[EXERCISE] All lines from the one containing "pip install pyrealsense2" to the end of the data below are to be returned exactly, both ends included, with nothing added.

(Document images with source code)

-.-.-

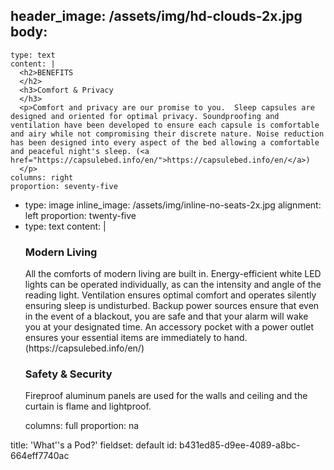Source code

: header_image: /assets/img/hd-clouds-2x.jpg
body:
  -
    type: text
    content: |
      <h2>BENEFITS
      </h2>
      <h3>Comfort & Privacy
      </h3>
      <p>Comfort and privacy are our promise to you.  Sleep capsules are designed and oriented for optimal privacy. Soundproofing and ventilation have been developed to ensure each capsule is comfortable and airy while not compromising their discrete nature. Noise reduction has been designed into every aspect of the bed allowing a comfortable and peaceful night's sleep. (<a href="https://capsulebed.info/en/">https://capsulebed.info/en/</a>)
      </p>
    columns: right
    proportion: seventy-five
  -
    type: image
    inline_image: /assets/img/inline-no-seats-2x.jpg
    alignment: left
    proportion: twenty-five
  -
    type: text
    content: |
      <h3>Modern Living</h3>
      <p>All the comforts of modern living are built in. Energy-efficient white LED lights can be operated individually, as can the intensity and angle of the reading light. Ventilation ensures optimal comfort and operates silently ensuring sleep is undisturbed. Backup power sources ensure that even in the event of a blackout, you are safe and that your alarm will wake you at your designated time. An accessory pocket with a power outlet ensures your essential items are immediately to hand. (https://capsulebed.info/en/)
      </p>
      <h3>Safety & Security</h3>
      <p>Fireproof aluminum panels are used for the walls and ceiling and the curtain is flame and lightproof.
      </p>
    columns: full
    proportion: na
title: 'What''s a Pod?'
fieldset: default
id: b431ed85-d9ee-4089-a8bc-664eff7740ac
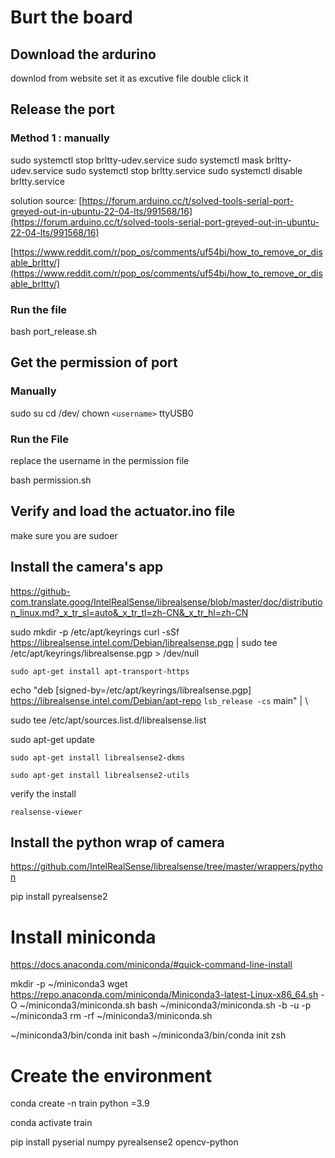 # Burt the board

## Download the ardurino

 downlod from website
 set it as excutive file
 double click it

## Release the port

### Method 1 : manually

sudo systemctl stop brltty-udev.service
sudo systemctl mask brltty-udev.service
sudo systemctl stop brltty.service
sudo systemctl disable brltty.service

solution source:
[https://forum.arduino.cc/t/solved-tools-serial-port-greyed-out-in-ubuntu-22-04-lts/991568/16](https://forum.arduino.cc/t/solved-tools-serial-port-greyed-out-in-ubuntu-22-04-lts/991568/16)

[https://www.reddit.com/r/pop_os/comments/uf54bi/how_to_remove_or_disable_brltty/](https://www.reddit.com/r/pop_os/comments/uf54bi/how_to_remove_or_disable_brltty/)

### Run the file

bash port_release.sh

## Get the permission of port

### Manually

sudo su
cd /dev/
chown `<username>` ttyUSB0

### Run the File

replace the username in the permission file

bash permission.sh

## Verify and load the actuator.ino file

make sure you are sudoer

## Install the camera's app

<https://github-com.translate.goog/IntelRealSense/librealsense/blob/master/doc/distribution_linux.md?_x_tr_sl=auto&_x_tr_tl=zh-CN&_x_tr_hl=zh-CN>

sudo mkdir -p /etc/apt/keyrings
curl -sSf <https://librealsense.intel.com/Debian/librealsense.pgp> | sudo tee /etc/apt/keyrings/librealsense.pgp > /dev/null

`sudo apt-get install apt-transport-https`

echo "deb [signed-by=/etc/apt/keyrings/librealsense.pgp] <https://librealsense.intel.com/Debian/apt-repo> `lsb_release -cs` main" | \

sudo tee /etc/apt/sources.list.d/librealsense.list

sudo apt-get update

`sudo apt-get install librealsense2-dkms`

`sudo apt-get install librealsense2-utils`

 verify the install

`realsense-viewer`

## Install the python wrap of camera

<https://github.com/IntelRealSense/librealsense/tree/master/wrappers/python>

pip install pyrealsense2

# Install miniconda

<https://docs.anaconda.com/miniconda/#quick-command-line-install>

mkdir -p ~/miniconda3
wget <https://repo.anaconda.com/miniconda/Miniconda3-latest-Linux-x86_64.sh> -O ~/miniconda3/miniconda.sh
bash ~/miniconda3/miniconda.sh -b -u -p ~/miniconda3
rm -rf ~/miniconda3/miniconda.sh

~/miniconda3/bin/conda init bash
~/miniconda3/bin/conda init zsh

# Create the environment

conda create -n train python =3.9

conda activate train

pip install pyserial numpy pyrealsense2 opencv-python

-.-.-

[COMPLETED EXERCISE]
pip install pyrealsense2

# Install miniconda

<https://docs.anaconda.com/miniconda/#quick-command-line-install>

mkdir -p ~/miniconda3
wget <https://repo.anaconda.com/miniconda/Miniconda3-latest-Linux-x86_64.sh> -O ~/miniconda3/miniconda.sh
bash ~/miniconda3/miniconda.sh -b -u -p ~/miniconda3
rm -rf ~/miniconda3/miniconda.sh

~/miniconda3/bin/conda init bash
~/miniconda3/bin/conda init zsh

# Create the environment

conda create -n train python =3.9

conda activate train

pip install pyserial numpy pyrealsense2 opencv-python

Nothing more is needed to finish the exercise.